The Abolition of Man

There was one man, though, in possession of those vital qualities in abundance, who in 1943 delivered a series of lectures which have since been immortalized under the name of the final address: The Abolition of Man.

Renowned author, scholar and theologian Clive Staples (CS) Lewis took as his leaping-off point a contemporary textbook intended for use in British schools for the teaching of English, which he refers to as The Green Book. 

Reading it, he discerned that the authors, either consciously or unconsciously, were not so much engaged in literary criticism as they were in smuggling in philosophical assumptions that students would be entirely unprepared to combat.

Because they thought they were simply being taught English by authorities on the subject and not engaging in a philosophical wrestling match.

At the heart of the assumptions was the undermining of objectivity, accomplished through the adoption of a “debunking” mindset, which sets to work picking apart “sentimental” statements about the world on the basis that they only tell the reader about the author’s subjective state and nothing about what he is describing.

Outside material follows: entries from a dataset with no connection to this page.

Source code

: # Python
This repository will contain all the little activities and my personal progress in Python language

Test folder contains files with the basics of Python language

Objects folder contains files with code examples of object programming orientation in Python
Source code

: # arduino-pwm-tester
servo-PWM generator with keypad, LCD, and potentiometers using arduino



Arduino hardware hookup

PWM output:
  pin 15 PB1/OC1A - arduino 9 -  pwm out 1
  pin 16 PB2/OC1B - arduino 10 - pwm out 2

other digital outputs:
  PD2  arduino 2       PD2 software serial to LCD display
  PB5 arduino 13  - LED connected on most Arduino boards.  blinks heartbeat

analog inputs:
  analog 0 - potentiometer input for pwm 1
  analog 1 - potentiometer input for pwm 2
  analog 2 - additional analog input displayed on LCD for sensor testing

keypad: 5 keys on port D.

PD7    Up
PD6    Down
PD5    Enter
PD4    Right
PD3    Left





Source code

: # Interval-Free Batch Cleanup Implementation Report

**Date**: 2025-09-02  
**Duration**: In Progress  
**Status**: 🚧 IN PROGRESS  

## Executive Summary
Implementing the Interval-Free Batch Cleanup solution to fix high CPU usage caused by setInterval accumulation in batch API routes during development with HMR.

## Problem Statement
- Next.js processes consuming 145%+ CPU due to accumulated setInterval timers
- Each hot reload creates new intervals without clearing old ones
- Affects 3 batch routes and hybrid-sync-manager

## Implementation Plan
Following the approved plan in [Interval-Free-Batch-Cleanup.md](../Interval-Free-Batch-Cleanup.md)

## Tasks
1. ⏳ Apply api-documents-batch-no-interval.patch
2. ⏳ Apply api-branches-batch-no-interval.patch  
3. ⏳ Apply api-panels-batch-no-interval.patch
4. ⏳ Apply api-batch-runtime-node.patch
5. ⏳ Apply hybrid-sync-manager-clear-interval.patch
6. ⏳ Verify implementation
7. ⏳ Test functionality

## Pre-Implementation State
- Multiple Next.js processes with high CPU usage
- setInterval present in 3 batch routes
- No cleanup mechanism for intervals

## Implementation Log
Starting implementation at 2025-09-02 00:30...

The net effect of this debunking process is the separation of objects from values, isolating man from the world as it truly is and ultimately from the natural law underlying it – the “Tao”, as Lewis refers to it throughout, because of its universality across cultures. 

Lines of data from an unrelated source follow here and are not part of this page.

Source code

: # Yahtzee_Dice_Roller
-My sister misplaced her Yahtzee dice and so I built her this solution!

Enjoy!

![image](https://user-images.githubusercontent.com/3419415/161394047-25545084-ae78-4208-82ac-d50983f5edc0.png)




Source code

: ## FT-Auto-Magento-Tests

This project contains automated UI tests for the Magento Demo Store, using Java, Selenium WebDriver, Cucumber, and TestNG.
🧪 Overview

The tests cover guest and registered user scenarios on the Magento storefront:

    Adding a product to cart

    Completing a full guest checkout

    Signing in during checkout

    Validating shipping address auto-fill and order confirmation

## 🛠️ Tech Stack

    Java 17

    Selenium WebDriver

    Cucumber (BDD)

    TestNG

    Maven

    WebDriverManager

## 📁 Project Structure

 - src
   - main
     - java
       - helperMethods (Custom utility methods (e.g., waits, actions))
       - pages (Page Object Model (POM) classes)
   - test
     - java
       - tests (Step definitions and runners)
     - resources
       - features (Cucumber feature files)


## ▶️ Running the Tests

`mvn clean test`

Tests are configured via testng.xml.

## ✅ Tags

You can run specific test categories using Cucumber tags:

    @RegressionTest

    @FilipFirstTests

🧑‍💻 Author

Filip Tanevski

It renders man capable only of perceiving the world through a subjective lens. 

“The practical result of education in the spirit of The Green Book must be the destruction of the society which accepts it”, Lewis wrote.

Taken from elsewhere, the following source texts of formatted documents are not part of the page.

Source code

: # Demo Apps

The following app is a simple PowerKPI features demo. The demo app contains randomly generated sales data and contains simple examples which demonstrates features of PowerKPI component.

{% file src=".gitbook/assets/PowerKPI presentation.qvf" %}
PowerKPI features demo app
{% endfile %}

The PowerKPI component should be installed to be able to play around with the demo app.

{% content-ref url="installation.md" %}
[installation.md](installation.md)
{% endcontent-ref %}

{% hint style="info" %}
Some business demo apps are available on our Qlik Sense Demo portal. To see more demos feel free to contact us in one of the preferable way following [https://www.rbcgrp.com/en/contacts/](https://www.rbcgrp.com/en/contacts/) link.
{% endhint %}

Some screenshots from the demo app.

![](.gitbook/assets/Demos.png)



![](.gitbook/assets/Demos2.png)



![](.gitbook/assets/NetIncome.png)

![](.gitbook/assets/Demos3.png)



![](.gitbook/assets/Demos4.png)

Having begun with The Green Book and its effects upon the young minds encountering it, Lewis devoted the rest of his lecture series to the universality of the Tao, the necessity of its adoption for the preservation of values and the deadly danger society was embarking upon by experimenting with the notion that maybe, just maybe, it could see how it fared without any sense of objective value.

That is where the “abolition of man” occurs: having come to the conclusion that values are a quaint hangover of more sentimental times and peoples, innovators would be free to decide for themselves “what man is to be and make him into that”.

It is the delusion of self-definition, the idea that man is capable of understanding himself outside of the broad moral tradition that humanity has always inhabited. But having taken the step outside of the Tao, subjecting the world to his will through the use of applied science, he is free to do what he wills.

It is not freedom as it is traditionally conceived of, though, for in subjecting nature to his will, and human nature at last, man will find that he has surrendered himself to nature, replacing the reign of values and principles with the reign of impulses and emotions. It is a condition that afflicts those in charge as much as those who “suffer what they must”, both having forfeited their humanity, in Lewis’s view, in favor of post-humanity.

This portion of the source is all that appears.